Dataset entries:
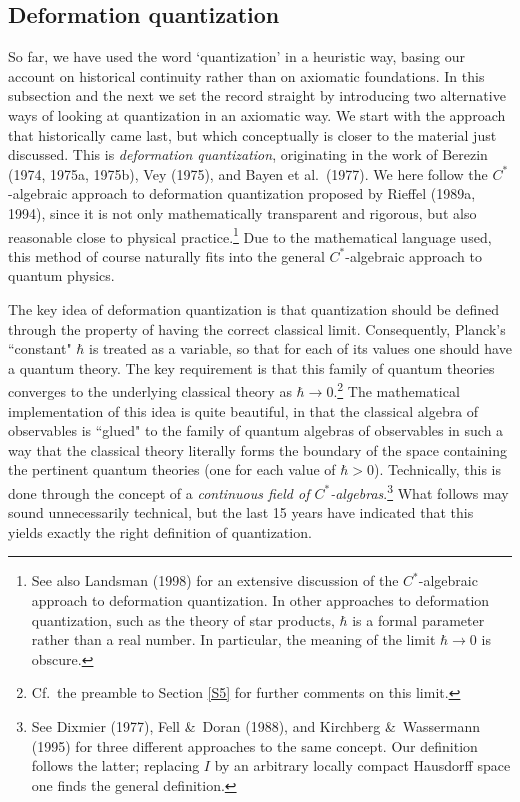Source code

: \documentclass[12pt,titlepage]{article}
\newcommand{\ca}{$C^*$-algebra} \newcommand{\jba}{JB-algebra}
\newcommand{\raw}{\rightarrow} \newcommand{\rat}{\mapsto}
\begin{document}
 \subsection{Deformation quantization}\label{DQsection}
 So far, we have used the word `quantization' in a heuristic way, basing our account on historical continuity rather than on axiomatic foundations. In this subsection and the next we set the record straight by introducing two alternative ways of looking at quantization in an axiomatic way. We start with the approach that historically came last, but which conceptually is closer to the material just discussed. This is {\it deformation quantization}, originating in the work of Berezin (1974, 1975a, 1975b), Vey (1975),  and  Bayen et al.\ (1977). We here follow the \ca ic approach to deformation quantization proposed by Rieffel (1989a, 1994), since it is not only mathematically transparent and rigorous, but also reasonable close to physical practice.\footnote{See also Landsman (1998) for an extensive discussion of the  \ca ic approach to deformation quantization. In other approaches  to deformation quantization, such as the theory of star products, $\hbar$ is a formal parameter rather than a real number. In particular, the meaning of the limit $\hbar\raw 0$ is obscure.} Due to the mathematical language used, this method of course naturally fits into the general  $C^*$-algebraic approach to quantum physics.
 
The key idea of  deformation quantization is that quantization should be defined through the property of having the correct classical limit. Consequently, Planck's ``constant" $\hbar$ is treated as a variable, so that for each of its values one should have a quantum theory. The key requirement is that this family of quantum theories converges to the underlying classical theory as $\hbar\raw 0$.\footnote{Cf.\ the preamble to Section \ref{S5} for further comments on this limit.}  The mathematical implementation of this idea is quite beautiful, in that the classical algebra of observables is ``glued" to the family of quantum  algebras of observables in such a way that the classical theory  literally forms the boundary of the space containing the pertinent quantum theories (one for each value of $\hbar>0$). Technically, this is done through the concept of a {\it continuous field of
 \ca s}.\footnote{See Dixmier (1977), Fell \&\ Doran (1988), and Kirchberg \&\  Wassermann (1995) for three different approaches to the same concept. Our definition follows the latter;
replacing $I$ by an arbitrary locally compact Hausdorff space one finds the general definition.}  What follows may sound unnecessarily technical, but the last 15 years have indicated that this yields exactly the right definition of quantization.
\end{document}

**WHAT TO WORK ON:** Considering only the data above, return the lines in which "newcommand" occurs.

**RESPONSE AREA:**
\newcommand{\ca}{$C^*$-algebra} \newcommand{\jba}{JB-algebra}
\newcommand{\raw}{\rightarrow} \newcommand{\rat}{\mapsto}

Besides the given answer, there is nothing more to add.